Malaysia: Johor to study effects of banning polystyrene containers

ZAZALI MUSA The Star 18 Nov 15;

JOHOR BARU: The state government will carry out an in-depth study before banning the use of polystyrene containers, which have been blamed for clogging up drains and rivers and even becoming mosquito-breeding grounds.

State Health and Environment Committee chairman Datuk Ayub Rahmat said the matter would be brought up during the Johor Green Technology Council meeting early next year.

He said this was a delicate issue as the state authorities and agencies needed to address several issues before implementing the ban.

“The use of polystyrene containers will be stopped once we iron out matters over its implementation,” Ayub said in an interview here yesterday.

Several local councils in Selangor and the Malacca government had earlier this year banned the use of polystyrene containers for food.

While banning such containers would be good for the environment, Ayub said at the same time, the authorities needed to look into other factors.

The main issue now, he said, was that there were not many manufacturers in the country producing biodegradable containers from plant-based materials such as oil palm, tapioca, corn and sugarcane.

“Cost is the problem as food operators will have to fork out extra money if they were to switch to biodegradable containers,” he said.

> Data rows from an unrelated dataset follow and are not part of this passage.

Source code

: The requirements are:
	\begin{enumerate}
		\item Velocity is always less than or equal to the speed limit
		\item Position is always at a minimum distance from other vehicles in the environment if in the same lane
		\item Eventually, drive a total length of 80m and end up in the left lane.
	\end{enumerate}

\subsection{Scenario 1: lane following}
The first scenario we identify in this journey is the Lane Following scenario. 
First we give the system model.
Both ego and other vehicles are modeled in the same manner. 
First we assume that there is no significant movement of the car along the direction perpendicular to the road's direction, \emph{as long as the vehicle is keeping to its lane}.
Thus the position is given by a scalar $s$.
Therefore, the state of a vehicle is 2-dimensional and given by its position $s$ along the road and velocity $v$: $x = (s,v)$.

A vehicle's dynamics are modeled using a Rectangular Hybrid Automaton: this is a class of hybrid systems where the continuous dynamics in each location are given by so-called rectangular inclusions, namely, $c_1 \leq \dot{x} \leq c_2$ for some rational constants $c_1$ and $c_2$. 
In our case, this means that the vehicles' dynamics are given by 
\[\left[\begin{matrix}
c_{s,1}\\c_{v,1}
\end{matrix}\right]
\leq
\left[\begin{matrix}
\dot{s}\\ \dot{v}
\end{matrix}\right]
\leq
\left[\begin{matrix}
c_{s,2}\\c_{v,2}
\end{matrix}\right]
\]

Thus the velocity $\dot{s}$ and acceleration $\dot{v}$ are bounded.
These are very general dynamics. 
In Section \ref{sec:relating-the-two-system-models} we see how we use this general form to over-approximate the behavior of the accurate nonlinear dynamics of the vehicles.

Any decision, said Ayub, would have to be a win-win situation for both operators and customers, adding that the price of takeaways should not increase.

For instance, customers might not be happy if they were charged an extra 50 sen for taking away food in biodegradable containers.

“It is still a long way to go before our society can accept biodegradable containers but we have to start somewhere.

“Right now, we want to encourage food operators to gradually switch to biodegradable containers.

“Maybe we can start by encouraging customers to bring their own tiffin carriers or containers for takeaways.

“Food operators should charge less for customers who bring their own containers,” he said.

Polystyrene, which does not break down naturally, can remain an environmental hazard for hundreds of years, clogging up drains and rivers.

Those that collect water also end up becoming breeding grounds for mosquitoes.